_Stored data_:
····················
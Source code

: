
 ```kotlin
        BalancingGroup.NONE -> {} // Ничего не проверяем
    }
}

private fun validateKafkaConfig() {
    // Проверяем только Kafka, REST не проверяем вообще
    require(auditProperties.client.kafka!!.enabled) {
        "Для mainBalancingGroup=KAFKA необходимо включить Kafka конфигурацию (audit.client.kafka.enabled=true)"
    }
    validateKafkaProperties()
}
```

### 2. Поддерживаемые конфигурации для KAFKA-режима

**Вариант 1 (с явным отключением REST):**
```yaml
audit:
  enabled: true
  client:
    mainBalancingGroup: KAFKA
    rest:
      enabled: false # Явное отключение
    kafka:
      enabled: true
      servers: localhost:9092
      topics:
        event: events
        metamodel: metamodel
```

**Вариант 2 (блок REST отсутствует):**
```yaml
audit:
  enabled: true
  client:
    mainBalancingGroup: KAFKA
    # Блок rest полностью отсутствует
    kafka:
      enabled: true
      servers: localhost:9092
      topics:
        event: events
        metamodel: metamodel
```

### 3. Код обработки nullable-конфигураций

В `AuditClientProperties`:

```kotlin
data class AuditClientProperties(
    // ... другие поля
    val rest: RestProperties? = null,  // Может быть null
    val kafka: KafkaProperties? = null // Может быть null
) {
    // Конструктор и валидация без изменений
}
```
····················
_TRY IT_: I would like the records restated exactly, with every line intact.

_EXERCISE SOLUTION_:
Source code

:
 ```kotlin
        BalancingGroup.NONE -> {} // Ничего не проверяем
    }
}

private fun validateKafkaConfig() {
    // Проверяем только Kafka, REST не проверяем вообще
    require(auditProperties.client.kafka!!.enabled) {
        "Для mainBalancingGroup=KAFKA необходимо включить Kafka конфигурацию (audit.client.kafka.enabled=true)"
    }
    validateKafkaProperties()
}
```

### 2. Поддерживаемые конфигурации для KAFKA-режима

**Вариант 1 (с явным отключением REST):**
```yaml
audit:
  enabled: true
  client:
    mainBalancingGroup: KAFKA
    rest:
      enabled: false # Явное отключение
    kafka:
      enabled: true
      servers: localhost:9092
      topics:
        event: events
        metamodel: metamodel
```

**Вариант 2 (блок REST отсутствует):**
```yaml
audit:
  enabled: true
  client:
    mainBalancingGroup: KAFKA
    # Блок rest полностью отсутствует
    kafka:
      enabled: true
      servers: localhost:9092
      topics:
        event: events
        metamodel: metamodel
```

### 3. Код обработки nullable-конфигураций

В `AuditClientProperties`:

```kotlin
data class AuditClientProperties(
    // ... другие поля
    val rest: RestProperties? = null,  // Может быть null
    val kafka: KafkaProperties? = null // Может быть null
) {
    // Конструктор и валидация без изменений
}
```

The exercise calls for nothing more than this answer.